If you want to trim all spaces, only in lines that have a comma, and use awk, then the following will work for you:
awk -F, '/,/{gsub(/ /, "", $0); print} ' input.txt
If you only want to remove spaces in the second column, change the expression to
awk -F, '/,/{gsub(/ /, "", $2); print$1","$2} ' input.txt
Note that gsub substitutes the character in // with the second expression, in the variable that is the third parameter - and does so in-place - in other words, when it's done, the $0 (or $2) has been modified.
Full explanation:
-F, use comma as field separator
(so the thing before the first comma is $1, etc)
/,/ operate only on lines with a comma
(this means empty lines are skipped)
gsub(a,b,c) match the regular expression a, replace it with b,
and do all this with the contents of c
print$1","$2 print the contents of field 1, a comma, then field 2
input.txt use input.txt as the source of lines to process
EDIT I want to point out that #BMW's solution is better, as it actually trims only leading and trailing spaces with two successive gsub commands. Whilst giving credit I will give an explanation of how it works.
gsub(/^[ \t]+/,"",$2); - starting at the beginning (^) replace all (+ = zero or more, greedy)
consecutive tabs and spaces with an empty string
gsub(/[ \t]+$/,"",$2)} - do the same, but now for all space up to the end of string ($)
1 - ="true". Shorthand for "use default action", which is print $0
- that is, print the entire (modified) line
remove leading and trailing white space in 2nd column
awk 'BEGIN{FS=OFS=","}{gsub(/^[ \t]+/,"",$2);gsub(/[ \t]+$/,"",$2)}1' input.txt
another way by one gsub:
awk 'BEGIN{FS=OFS=","} {gsub(/^[ \t]+|[ \t]+$/, "", $2)}1' infile
Warning by #Geoff: see my note below, only one of the suggestions in this answer works (though on both columns).
I would use sed:
sed 's/, /,/' input.txt
This will remove on leading space after the , .
Output:
Name,Order
Trim,working
cat,cat1
More general might be the following, it will remove possibly multiple spaces and/or tabs after the ,:
sed 's/,[ \t]\?/,/g' input.txt
It will also work with more than two columns because of the global modifier /g
#Floris asked in discussion for a solution that removes trailing and and ending whitespaces in each colum (even the first and last) while not removing white spaces in the middle of a column:
sed 's/[ \t]\?,[ \t]\?/,/g; s/^[ \t]\+//g; s/[ \t]\+$//g' input.txt
*EDIT by #Geoff, I've appended the input file name to this one, and now it only removes all leading & trailing spaces (though from both columns).

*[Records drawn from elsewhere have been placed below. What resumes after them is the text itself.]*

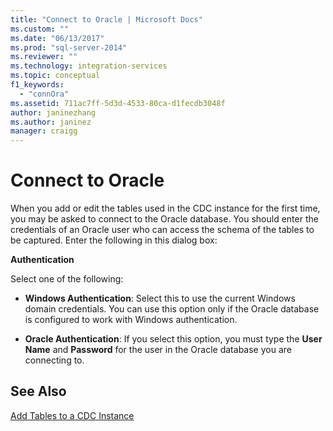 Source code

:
 ```yaml
---
title: "Connect to Oracle | Microsoft Docs"
ms.custom: ""
ms.date: "06/13/2017"
ms.prod: "sql-server-2014"
ms.reviewer: ""
ms.technology: integration-services
ms.topic: conceptual
f1_keywords: 
  - "connOra"
ms.assetid: 711ac7ff-5d3d-4533-80ca-d1fecdb3048f
author: janinezhang
ms.author: janinez
manager: craigg
---
```

# Connect to Oracle
  When you add or edit the tables used in the CDC instance for the first time, you may be asked to connect to the Oracle database. You should enter the credentials of an Oracle user who can access the schema of the tables to be captured. Enter the following in this dialog box:  
  
 **Authentication**  
  
 Select one of the following:  
  
-   **Windows Authentication**: Select this to use the current Windows domain credentials. You can use this option only if the Oracle database is configured to work with Windows authentication.  
  
-   **Oracle Authentication**: If you select this option, you must type the **User Name** and **Password** for the user in the Oracle database you are connecting to.  
  
## See Also  
 [Add Tables to a CDC Instance](add-tables-to-a-cdc-instance.md)  
  
  
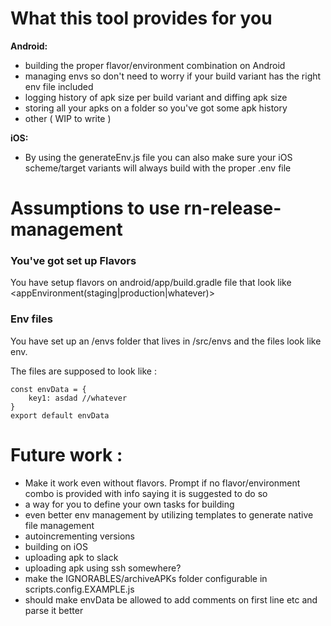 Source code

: # What this tool provides for you

**Android:**
- building the proper flavor/environment combination on Android
- managing envs so don't need to worry if your build variant has the right env file included
- logging history of apk size per build variant and diffing apk size
- storing all your apks on a folder so you've got some apk history
- other ( WIP to write )

**iOS:**
- By using the generateEnv.js file you can also make sure your iOS scheme/target variants will always build with the proper .env file

# Assumptions to use rn-release-management

### You've got set up Flavors
You have setup flavors on android/app/build.gradle file that look like
<appName><appEnvironment(staging|production|whatever)>

### Env files
You have set up an /envs folder that lives in /src/envs and the files look like
env.<appName><appEnvironment>

The files are supposed to look like :

```
const envData = {
    key1: asdad //whatever
}
export default envData
```

# Future work :

- Make it work even without flavors. Prompt if no flavor/environment combo is provided with info
saying it is suggested to do so
- a way for you to define your own tasks for building
- even better env management by utilizing templates to generate native file management
- autoincrementing versions
- building on iOS
- uploading apk to slack
- uploading apk using ssh somewhere?
- make the IGNORABLES/archiveAPKs folder configurable in scripts.config.EXAMPLE.js
- should make envData be allowed to add comments on first line etc and parse it better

The other suggestions within this answer don't work. But try: " Multiple spaces , and 2 spaces before here " *
IMO sed is the optimal tool for this job. However, here comes a solution with awk because you've asked for that:
awk -F', ' '{printf "%s,%s\n", $1, $2}' input.txt
Another simple solution that comes in mind to remove all whitespaces is tr -d:
cat input.txt | tr -d ' '
I just came across this. The correct answer is:
awk 'BEGIN{FS=OFS=","} {gsub(/^[[:space:]]+|[[:space:]]+$/,"",$2)} 1'
just use a regex as a separator:
', *' - for leading spaces
' *,' - for trailing spaces
for both leading and trailing:
awk -F' *,? *' '{print $1","$2}' input.txt
Simplest solution is probably to use tr
$ cat -A input
^I Name, ^IOrder $
Trim, working $
cat,cat1^I
$ tr -d '[:blank:]' < input | cat -A
Name,Order$
Trim,working$
cat,cat1
The following seems to work:
awk -F',[[:blank:]]*' '{$2=$2}1' OFS="," input.txt
If it is safe to assume only one set of spaces in column two (which is the original example):
awk '{print $1$2}' /tmp/input.txt
Adding another field, e.g. awk '{print $1$2$3}' /tmp/input.txt will catch two sets of spaces (up to three words in column two), and won't break if there are fewer.
If you have an indeterminate (large) number of space delimited words, I'd use one of the previous suggestions, otherwise this solution is the easiest you'll find using awk.